Requirement
With pictures left out, retype the lines from the start of the records through the one that contains "The group migration workflow can".

Data supplied

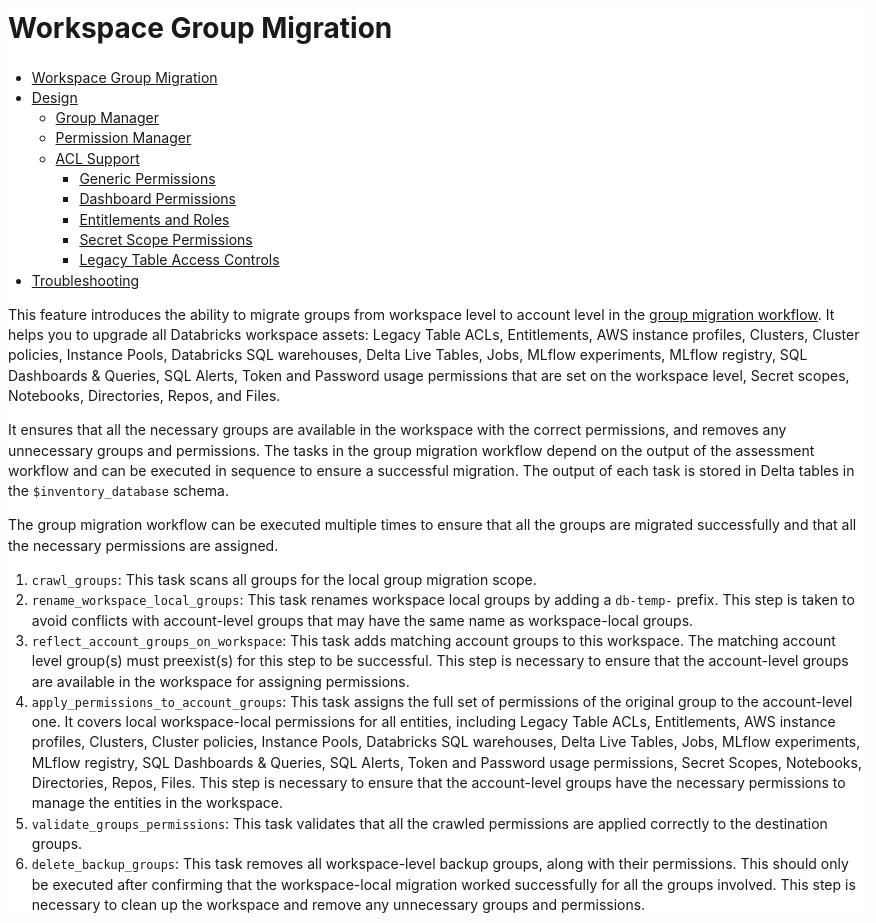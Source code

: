 Workspace Group Migration
===


- [Workspace Group Migration](#workspace-group-migration)
- [Design](#design)
  - [Group Manager](#group-manager)
  - [Permission Manager](#permission-manager)
  - [ACL Support](#acl-support)
    - [Generic Permissions](#generic-permissions)
    - [Dashboard Permissions](#dashboard-permissions)
    - [Entitlements and Roles](#entitlements-and-roles)
    - [Secret Scope Permissions](#secret-scope-permissions)
    - [Legacy Table Access Controls](#legacy-table-access-controls)
- [Troubleshooting](#troubleshooting)


This feature introduces the ability to migrate groups from workspace level to account level in
the [group migration workflow](../../reference/workflows/group_migration.md). It helps you to upgrade all Databricks workspace assets:
Legacy Table ACLs, Entitlements, AWS instance profiles, Clusters, Cluster policies, Instance Pools,
Databricks SQL warehouses, Delta Live Tables, Jobs, MLflow experiments, MLflow registry, SQL Dashboards & Queries,
SQL Alerts, Token and Password usage permissions that are set on the workspace level, Secret scopes, Notebooks,
Directories, Repos, and Files.

It ensures that all the necessary groups are available in the workspace with the correct permissions, and removes any unnecessary groups and permissions.
The tasks in the group migration workflow depend on the output of the assessment workflow and can be executed in sequence to ensure a successful migration.
The output of each task is stored in Delta tables in the `$inventory_database` schema.

The group migration workflow can be executed multiple times to ensure that all the groups are migrated successfully and that all the necessary permissions are assigned.

1. `crawl_groups`: This task scans all groups for the local group migration scope.
2. `rename_workspace_local_groups`: This task renames workspace local groups by adding a `db-temp-` prefix. This step is taken to avoid conflicts with account-level groups that may have the same name as workspace-local groups.
3. `reflect_account_groups_on_workspace`: This task adds matching account groups to this workspace. The matching account level group(s) must preexist(s) for this step to be successful. This step is necessary to ensure that the account-level groups are available in the workspace for assigning permissions.
4. `apply_permissions_to_account_groups`: This task assigns the full set of permissions of the original group to the account-level one. It covers local workspace-local permissions for all entities, including Legacy Table ACLs, Entitlements, AWS instance profiles, Clusters, Cluster policies, Instance Pools, Databricks SQL warehouses, Delta Live Tables, Jobs, MLflow experiments, MLflow registry, SQL Dashboards & Queries, SQL Alerts, Token and Password usage permissions, Secret Scopes, Notebooks, Directories, Repos, Files. This step is necessary to ensure that the account-level groups have the necessary permissions to manage the entities in the workspace.
5. `validate_groups_permissions`: This task validates that all the crawled permissions are applied correctly to the destination groups.
6. `delete_backup_groups`: This task removes all workspace-level backup groups, along with their permissions. This should only be executed after confirming that the workspace-local migration worked successfully for all the groups involved. This step is necessary to clean up the workspace and remove any unnecessary groups and permissions.
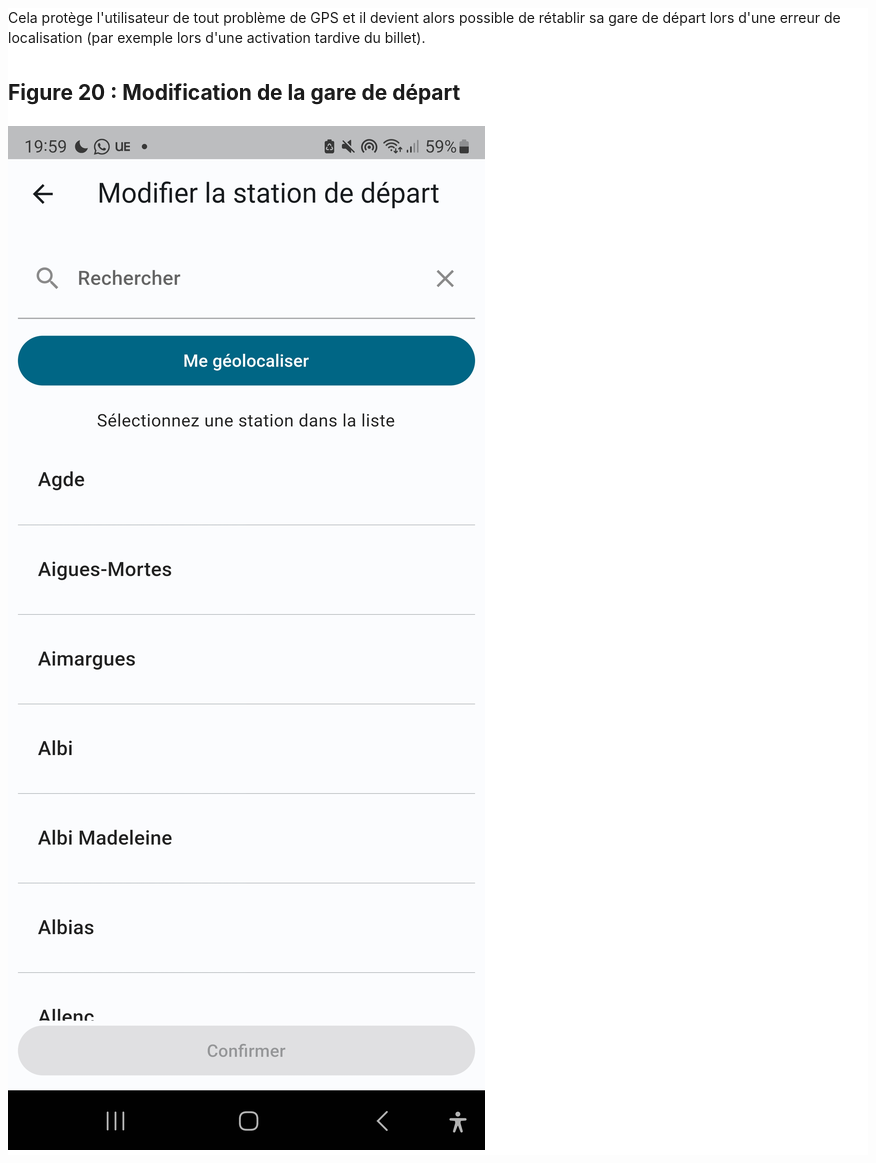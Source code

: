 Cela protège l'utilisateur de tout problème de GPS et il devient alors possible de rétablir sa gare de départ lors d'une erreur de localisation (par exemple lors d'une activation tardive du billet).

## Figure 20 : Modification de la gare de départ
![Modification de la gare de départ](https://raw.githubusercontent.com/SuperMuel/fairetique-report/main/illustrations/images/mode_dieu/edit_station/edit_station.jpg)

Written answer
Source code

: Workspace Group Migration
===


- [Workspace Group Migration](#workspace-group-migration)
- [Design](#design)
  - [Group Manager](#group-manager)
  - [Permission Manager](#permission-manager)
  - [ACL Support](#acl-support)
    - [Generic Permissions](#generic-permissions)
    - [Dashboard Permissions](#dashboard-permissions)
    - [Entitlements and Roles](#entitlements-and-roles)
    - [Secret Scope Permissions](#secret-scope-permissions)
    - [Legacy Table Access Controls](#legacy-table-access-controls)
- [Troubleshooting](#troubleshooting)


This feature introduces the ability to migrate groups from workspace level to account level in
the [group migration workflow](../../reference/workflows/group_migration.md). It helps you to upgrade all Databricks workspace assets:
Legacy Table ACLs, Entitlements, AWS instance profiles, Clusters, Cluster policies, Instance Pools,
Databricks SQL warehouses, Delta Live Tables, Jobs, MLflow experiments, MLflow registry, SQL Dashboards & Queries,
SQL Alerts, Token and Password usage permissions that are set on the workspace level, Secret scopes, Notebooks,
Directories, Repos, and Files.

It ensures that all the necessary groups are available in the workspace with the correct permissions, and removes any unnecessary groups and permissions.
The tasks in the group migration workflow depend on the output of the assessment workflow and can be executed in sequence to ensure a successful migration.
The output of each task is stored in Delta tables in the `$inventory_database` schema.

The group migration workflow can be executed multiple times to ensure that all the groups are migrated successfully and that all the necessary permissions are assigned.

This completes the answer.